How to Parse a CSV String With JavaScript, Which Contains Comma in Data

How can I parse a CSV string with JavaScript, which contains comma in data?

Disclaimer

2014-12-01 Update: The answer below works only for one very specific format of CSV. As correctly pointed out by DG in the comments, this solution does NOT fit the RFC 4180 definition of CSV and it also does NOT fit MS Excel format. This solution simply demonstrates how one can parse one (non-standard) CSV line of input which contains a mix of string types, where the strings may contain escaped quotes and commas.

A non-standard CSV solution

As austincheney correctly points out, you really need to parse the string from start to finish if you wish to properly handle quoted strings that may contain escaped characters. Also, the OP does not clearly define what a "CSV string" really is. First we must define what constitutes a valid CSV string and its individual values.

Given: "CSV String" Definition

For the purpose of this discussion, a "CSV string" consists of zero or more values, where multiple values are separated by a comma. Each value may consist of:

  1. A double quoted string. (may contain unescaped single quotes.)
  2. A single quoted string. (may contain unescaped double quotes.)
  3. A non-quoted string. (may NOT contain quotes, commas or backslashes.)
  4. An empty value. (An all whitespace value is considered empty.)

Rules/Notes:

  • Quoted values may contain commas.
  • Quoted values may contain escaped-anything, e.g. 'that\'s cool'.
  • Values containing quotes, commas, or backslashes must be quoted.
  • Values containing leading or trailing whitespace must be quoted.
  • The backslash is removed from all: \' in single quoted values.
  • The backslash is removed from all: \" in double quoted values.
  • Non-quoted strings are trimmed of any leading and trailing spaces.
  • The comma separator may have adjacent whitespace (which is ignored).

Find:

A JavaScript function which converts a valid CSV string (as defined above) into an array of string values.

Solution:

The regular expressions used by this solution are complex. And (IMHO) all non-trivial regexes should be presented in free-spacing mode with lots of comments and indentation. Unfortunately, JavaScript does not allow free-spacing mode. Thus, the regular expressions implemented by this solution are first presented in native regex syntax (expressed using Python's handy: r'''...''' raw-multi-line-string syntax).
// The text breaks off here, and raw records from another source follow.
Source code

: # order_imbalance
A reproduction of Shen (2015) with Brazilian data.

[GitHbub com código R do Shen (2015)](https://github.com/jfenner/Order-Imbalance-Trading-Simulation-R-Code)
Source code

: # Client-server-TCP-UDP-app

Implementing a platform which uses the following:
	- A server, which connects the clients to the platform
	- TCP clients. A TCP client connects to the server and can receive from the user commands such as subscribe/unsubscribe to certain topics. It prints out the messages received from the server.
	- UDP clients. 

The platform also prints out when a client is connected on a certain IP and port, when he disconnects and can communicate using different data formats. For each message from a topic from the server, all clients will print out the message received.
First here is a regular expression which validates that a CVS string meets the above requirements:

Regex to validate a "CSV string":

re_valid = r"""
# Validate a CSV string having single, double or un-quoted values.
^ # Anchor to start of string.
\s* # Allow whitespace before value.
(?: # Group for value alternatives.
'[^'\\]*(?:\\[\S\s][^'\\]*)*' # Either Single quoted string,
| "[^"\\]*(?:\\[\S\s][^"\\]*)*" # or Double quoted string,
| [^,'"\s\\]*(?:\s+[^,'"\s\\]+)* # or Non-comma, non-quote stuff.
) # End group of value alternatives.
\s* # Allow whitespace after value.
(?: # Zero or more additional values
, # Values separated by a comma.
\s* # Allow whitespace before value.
(?: # Group for value alternatives.
'[^'\\]*(?:\\[\S\s][^'\\]*)*' # Either Single quoted string,
| "[^"\\]*(?:\\[\S\s][^"\\]*)*" # or Double quoted string,
| [^,'"\s\\]*(?:\s+[^,'"\s\\]+)* # or Non-comma, non-quote stuff.
) # End group of value alternatives.
\s* # Allow whitespace after value.
)* # Zero or more additional values
$ # Anchor to end of string.
"""

If a string matches the above regex, then that string is a valid CSV string (according to the rules previously stated) and may be parsed using the following regex. The following regex is then used to match one value from the CSV string. It is applied repeatedly until no more matches are found (and all values have been parsed).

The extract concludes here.